Task –
Look through the material below. Return exactly the lines from the one with "in the return" through the one with "Chinese characters from the Unicode SIP", both included.

Exercise materials START

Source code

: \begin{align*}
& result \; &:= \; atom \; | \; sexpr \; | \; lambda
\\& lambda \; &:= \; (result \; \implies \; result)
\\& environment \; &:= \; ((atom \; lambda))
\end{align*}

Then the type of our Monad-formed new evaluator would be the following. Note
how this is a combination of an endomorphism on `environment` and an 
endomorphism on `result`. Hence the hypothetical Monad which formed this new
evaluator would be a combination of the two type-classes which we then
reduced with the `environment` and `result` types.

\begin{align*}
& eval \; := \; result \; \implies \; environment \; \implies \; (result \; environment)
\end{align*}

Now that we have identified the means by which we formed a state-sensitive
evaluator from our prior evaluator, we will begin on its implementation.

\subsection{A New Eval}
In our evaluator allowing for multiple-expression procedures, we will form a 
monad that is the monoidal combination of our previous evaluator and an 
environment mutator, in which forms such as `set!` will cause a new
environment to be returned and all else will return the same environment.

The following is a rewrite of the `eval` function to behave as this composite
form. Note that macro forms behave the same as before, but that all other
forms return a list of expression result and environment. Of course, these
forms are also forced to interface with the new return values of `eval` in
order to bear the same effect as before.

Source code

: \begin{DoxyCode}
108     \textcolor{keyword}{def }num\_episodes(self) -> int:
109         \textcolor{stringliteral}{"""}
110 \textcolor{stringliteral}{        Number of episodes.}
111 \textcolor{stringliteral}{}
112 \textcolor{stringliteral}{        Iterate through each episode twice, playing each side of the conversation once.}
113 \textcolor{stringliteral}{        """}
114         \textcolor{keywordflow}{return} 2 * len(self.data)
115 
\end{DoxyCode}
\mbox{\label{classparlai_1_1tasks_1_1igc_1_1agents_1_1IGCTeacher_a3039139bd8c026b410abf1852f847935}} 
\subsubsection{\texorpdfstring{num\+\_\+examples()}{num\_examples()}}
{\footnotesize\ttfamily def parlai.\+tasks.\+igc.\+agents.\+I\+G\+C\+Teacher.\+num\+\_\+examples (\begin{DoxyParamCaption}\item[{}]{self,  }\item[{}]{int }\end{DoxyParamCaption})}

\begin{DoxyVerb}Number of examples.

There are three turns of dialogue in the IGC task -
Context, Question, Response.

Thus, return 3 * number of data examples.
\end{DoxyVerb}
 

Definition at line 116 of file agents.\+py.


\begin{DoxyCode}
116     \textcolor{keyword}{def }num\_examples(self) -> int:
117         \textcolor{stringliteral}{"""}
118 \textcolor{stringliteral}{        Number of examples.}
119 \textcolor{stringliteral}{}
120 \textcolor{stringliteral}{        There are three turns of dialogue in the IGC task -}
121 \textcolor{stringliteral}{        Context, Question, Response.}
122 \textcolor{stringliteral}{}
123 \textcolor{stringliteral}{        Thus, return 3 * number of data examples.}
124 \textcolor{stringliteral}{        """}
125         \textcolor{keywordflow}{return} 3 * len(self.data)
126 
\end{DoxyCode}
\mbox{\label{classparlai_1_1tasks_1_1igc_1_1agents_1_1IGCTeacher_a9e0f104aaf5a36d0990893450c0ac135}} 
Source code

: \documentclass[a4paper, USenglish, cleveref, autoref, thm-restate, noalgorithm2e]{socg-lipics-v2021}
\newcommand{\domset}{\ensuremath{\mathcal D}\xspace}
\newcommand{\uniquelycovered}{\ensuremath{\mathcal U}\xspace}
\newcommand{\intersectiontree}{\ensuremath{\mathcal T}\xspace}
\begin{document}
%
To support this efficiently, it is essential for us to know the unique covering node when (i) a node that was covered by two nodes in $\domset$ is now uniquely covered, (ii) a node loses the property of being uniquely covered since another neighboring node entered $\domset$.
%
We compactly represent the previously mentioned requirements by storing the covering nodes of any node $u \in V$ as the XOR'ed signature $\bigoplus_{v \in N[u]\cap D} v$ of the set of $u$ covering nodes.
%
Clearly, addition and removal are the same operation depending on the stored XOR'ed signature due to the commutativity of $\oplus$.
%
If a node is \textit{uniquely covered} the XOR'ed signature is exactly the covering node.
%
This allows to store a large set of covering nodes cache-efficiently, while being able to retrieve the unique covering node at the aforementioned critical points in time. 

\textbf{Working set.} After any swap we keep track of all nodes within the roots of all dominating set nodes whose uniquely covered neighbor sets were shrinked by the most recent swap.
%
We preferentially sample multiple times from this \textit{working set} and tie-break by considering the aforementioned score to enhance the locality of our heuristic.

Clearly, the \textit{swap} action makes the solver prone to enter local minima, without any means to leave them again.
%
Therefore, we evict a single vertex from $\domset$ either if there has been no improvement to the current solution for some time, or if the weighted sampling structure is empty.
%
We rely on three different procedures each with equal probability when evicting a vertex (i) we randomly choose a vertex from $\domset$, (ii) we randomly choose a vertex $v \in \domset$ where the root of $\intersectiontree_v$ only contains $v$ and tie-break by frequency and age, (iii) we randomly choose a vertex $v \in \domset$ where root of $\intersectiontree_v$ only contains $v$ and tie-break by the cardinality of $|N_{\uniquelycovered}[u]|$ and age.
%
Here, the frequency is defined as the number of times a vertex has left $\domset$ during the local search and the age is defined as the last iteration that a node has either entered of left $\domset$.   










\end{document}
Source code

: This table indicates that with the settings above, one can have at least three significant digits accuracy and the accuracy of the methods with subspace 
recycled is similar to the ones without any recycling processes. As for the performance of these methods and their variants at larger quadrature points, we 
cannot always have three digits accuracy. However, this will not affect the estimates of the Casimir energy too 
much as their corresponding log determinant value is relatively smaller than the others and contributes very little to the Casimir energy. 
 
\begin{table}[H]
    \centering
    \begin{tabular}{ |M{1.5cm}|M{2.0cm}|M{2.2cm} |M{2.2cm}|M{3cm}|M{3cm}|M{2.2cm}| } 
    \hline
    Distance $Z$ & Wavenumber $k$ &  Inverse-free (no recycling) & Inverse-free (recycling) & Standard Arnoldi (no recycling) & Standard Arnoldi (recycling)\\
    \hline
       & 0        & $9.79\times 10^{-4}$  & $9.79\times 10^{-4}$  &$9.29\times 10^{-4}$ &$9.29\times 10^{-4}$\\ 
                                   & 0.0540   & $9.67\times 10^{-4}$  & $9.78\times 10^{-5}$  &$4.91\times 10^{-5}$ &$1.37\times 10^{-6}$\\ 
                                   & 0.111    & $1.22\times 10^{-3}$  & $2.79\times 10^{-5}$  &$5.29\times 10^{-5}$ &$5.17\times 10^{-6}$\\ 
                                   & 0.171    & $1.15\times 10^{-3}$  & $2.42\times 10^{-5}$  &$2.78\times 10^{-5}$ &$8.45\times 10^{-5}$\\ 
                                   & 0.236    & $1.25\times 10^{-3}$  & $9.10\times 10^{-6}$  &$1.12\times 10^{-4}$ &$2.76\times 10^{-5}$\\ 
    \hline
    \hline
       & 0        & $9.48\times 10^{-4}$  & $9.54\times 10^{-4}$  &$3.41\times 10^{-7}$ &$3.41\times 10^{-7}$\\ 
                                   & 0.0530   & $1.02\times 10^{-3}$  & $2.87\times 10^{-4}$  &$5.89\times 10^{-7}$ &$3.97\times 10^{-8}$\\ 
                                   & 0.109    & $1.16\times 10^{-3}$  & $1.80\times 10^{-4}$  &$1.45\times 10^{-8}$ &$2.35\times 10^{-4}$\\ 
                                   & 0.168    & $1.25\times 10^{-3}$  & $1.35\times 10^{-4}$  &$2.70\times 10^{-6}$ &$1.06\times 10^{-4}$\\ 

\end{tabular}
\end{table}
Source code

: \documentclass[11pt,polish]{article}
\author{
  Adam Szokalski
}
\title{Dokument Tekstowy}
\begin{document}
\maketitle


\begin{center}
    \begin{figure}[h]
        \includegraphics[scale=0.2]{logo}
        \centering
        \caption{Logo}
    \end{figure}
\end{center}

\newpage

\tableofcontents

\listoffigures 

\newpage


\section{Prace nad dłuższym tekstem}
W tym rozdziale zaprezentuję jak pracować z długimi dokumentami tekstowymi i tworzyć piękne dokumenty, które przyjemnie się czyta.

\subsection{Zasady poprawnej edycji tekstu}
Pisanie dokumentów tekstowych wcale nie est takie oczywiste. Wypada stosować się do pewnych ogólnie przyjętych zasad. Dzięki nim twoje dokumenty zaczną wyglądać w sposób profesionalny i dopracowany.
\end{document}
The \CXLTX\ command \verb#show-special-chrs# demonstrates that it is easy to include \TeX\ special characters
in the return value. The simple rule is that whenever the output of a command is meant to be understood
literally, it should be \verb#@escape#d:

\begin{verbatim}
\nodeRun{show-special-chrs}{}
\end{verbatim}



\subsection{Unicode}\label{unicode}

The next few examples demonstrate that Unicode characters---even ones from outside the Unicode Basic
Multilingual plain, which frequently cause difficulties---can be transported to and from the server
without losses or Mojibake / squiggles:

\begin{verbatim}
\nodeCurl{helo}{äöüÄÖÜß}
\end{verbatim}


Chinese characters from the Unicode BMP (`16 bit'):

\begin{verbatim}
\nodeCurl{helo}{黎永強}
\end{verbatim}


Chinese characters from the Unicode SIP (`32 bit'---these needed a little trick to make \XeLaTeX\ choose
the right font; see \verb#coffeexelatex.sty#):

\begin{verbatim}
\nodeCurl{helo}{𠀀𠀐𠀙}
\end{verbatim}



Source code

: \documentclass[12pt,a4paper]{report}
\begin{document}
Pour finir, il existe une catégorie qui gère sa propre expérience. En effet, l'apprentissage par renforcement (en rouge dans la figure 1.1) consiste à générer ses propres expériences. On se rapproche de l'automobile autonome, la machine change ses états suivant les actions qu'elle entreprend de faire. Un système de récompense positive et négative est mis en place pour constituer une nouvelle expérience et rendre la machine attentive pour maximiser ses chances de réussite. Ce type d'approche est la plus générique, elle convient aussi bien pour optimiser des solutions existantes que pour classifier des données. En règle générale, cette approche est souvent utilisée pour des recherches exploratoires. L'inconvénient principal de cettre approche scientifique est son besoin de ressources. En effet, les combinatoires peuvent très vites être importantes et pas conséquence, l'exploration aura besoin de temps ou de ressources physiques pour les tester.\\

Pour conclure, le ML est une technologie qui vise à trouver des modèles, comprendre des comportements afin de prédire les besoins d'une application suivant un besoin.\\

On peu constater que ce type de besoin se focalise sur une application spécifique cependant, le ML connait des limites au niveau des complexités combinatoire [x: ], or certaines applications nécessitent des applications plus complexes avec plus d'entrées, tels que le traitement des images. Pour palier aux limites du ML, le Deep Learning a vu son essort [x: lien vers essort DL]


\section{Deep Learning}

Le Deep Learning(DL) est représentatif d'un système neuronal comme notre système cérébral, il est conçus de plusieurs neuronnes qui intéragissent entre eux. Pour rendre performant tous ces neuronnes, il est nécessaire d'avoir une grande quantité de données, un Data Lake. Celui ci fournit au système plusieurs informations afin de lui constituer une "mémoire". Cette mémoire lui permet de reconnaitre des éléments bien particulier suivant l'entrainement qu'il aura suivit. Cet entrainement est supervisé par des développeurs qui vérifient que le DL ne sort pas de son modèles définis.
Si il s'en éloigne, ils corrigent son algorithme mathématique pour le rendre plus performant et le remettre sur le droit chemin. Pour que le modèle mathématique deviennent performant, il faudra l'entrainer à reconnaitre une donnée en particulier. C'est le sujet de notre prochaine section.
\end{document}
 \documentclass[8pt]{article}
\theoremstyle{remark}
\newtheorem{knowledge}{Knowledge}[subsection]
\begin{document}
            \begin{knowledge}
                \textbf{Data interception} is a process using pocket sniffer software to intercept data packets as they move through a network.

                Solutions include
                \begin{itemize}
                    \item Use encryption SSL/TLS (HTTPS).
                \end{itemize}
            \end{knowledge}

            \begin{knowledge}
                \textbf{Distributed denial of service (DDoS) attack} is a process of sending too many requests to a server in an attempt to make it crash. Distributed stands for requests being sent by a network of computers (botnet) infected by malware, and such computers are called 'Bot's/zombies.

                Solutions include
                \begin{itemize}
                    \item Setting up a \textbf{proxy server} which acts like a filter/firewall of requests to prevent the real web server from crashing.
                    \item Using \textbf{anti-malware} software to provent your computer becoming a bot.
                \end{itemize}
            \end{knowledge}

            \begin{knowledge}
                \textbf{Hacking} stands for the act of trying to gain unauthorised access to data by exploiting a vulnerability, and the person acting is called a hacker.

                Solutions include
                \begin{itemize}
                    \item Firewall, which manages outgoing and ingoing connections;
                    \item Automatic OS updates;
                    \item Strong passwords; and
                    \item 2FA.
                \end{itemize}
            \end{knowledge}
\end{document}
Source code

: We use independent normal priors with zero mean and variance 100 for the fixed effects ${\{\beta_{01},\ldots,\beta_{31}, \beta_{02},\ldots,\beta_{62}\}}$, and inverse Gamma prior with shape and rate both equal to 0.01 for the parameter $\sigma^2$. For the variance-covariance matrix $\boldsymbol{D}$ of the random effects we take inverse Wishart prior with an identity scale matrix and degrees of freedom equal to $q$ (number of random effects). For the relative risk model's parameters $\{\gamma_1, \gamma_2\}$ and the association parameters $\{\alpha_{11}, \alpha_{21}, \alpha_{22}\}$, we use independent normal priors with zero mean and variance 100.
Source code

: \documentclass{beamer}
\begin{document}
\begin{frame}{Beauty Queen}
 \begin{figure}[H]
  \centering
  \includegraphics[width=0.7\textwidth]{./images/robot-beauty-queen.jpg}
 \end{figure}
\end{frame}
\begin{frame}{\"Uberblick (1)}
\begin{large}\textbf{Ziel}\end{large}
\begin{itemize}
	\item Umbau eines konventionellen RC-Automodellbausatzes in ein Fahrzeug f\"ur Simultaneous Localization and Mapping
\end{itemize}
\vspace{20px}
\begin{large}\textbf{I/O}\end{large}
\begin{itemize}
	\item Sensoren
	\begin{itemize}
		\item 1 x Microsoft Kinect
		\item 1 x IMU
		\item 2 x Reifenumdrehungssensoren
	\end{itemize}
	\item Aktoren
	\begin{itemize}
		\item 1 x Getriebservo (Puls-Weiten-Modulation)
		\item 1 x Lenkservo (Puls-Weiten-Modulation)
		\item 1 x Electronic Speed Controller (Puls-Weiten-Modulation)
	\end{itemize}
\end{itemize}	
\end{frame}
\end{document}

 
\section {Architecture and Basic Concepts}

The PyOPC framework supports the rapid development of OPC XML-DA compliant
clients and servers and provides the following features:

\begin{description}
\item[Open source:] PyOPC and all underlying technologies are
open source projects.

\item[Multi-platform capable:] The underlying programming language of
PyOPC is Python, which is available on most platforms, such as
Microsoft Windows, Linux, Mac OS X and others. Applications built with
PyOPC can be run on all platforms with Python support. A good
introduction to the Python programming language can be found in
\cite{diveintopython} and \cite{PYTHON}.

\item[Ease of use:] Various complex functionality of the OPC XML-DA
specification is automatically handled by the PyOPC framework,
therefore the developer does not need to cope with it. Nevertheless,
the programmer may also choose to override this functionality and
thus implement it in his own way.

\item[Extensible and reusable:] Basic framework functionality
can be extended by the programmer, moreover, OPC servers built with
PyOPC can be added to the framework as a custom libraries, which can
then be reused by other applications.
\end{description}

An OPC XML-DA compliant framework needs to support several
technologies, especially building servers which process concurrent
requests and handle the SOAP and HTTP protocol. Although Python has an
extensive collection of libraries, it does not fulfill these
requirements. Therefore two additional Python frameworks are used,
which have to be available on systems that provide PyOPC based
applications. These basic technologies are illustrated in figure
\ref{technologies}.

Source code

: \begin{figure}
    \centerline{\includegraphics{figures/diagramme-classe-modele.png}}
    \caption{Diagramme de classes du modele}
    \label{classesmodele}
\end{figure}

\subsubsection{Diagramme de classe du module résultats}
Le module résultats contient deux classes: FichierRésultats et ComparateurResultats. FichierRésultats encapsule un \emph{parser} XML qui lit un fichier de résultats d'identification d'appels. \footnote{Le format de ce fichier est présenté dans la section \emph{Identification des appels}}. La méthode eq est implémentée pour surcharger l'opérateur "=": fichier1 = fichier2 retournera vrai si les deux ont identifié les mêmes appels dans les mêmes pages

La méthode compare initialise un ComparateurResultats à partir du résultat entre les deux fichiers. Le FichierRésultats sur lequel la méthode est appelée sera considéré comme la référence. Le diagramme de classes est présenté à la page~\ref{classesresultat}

Exercise materials END

Result of this task –
in the return value. The simple rule is that whenever the output of a command is meant to be understood
literally, it should be \verb#@escape#d:

\begin{verbatim}
\nodeRun{show-special-chrs}{}
\end{verbatim}



\subsection{Unicode}\label{unicode}

The next few examples demonstrate that Unicode characters---even ones from outside the Unicode Basic
Multilingual plain, which frequently cause difficulties---can be transported to and from the server
without losses or Mojibake / squiggles:

\begin{verbatim}
\nodeCurl{helo}{äöüÄÖÜß}
\end{verbatim}


Chinese characters from the Unicode BMP (`16 bit'):

\begin{verbatim}
\nodeCurl{helo}{黎永強}
\end{verbatim}


Chinese characters from the Unicode SIP (`32 bit'---these needed a little trick to make \XeLaTeX\ choose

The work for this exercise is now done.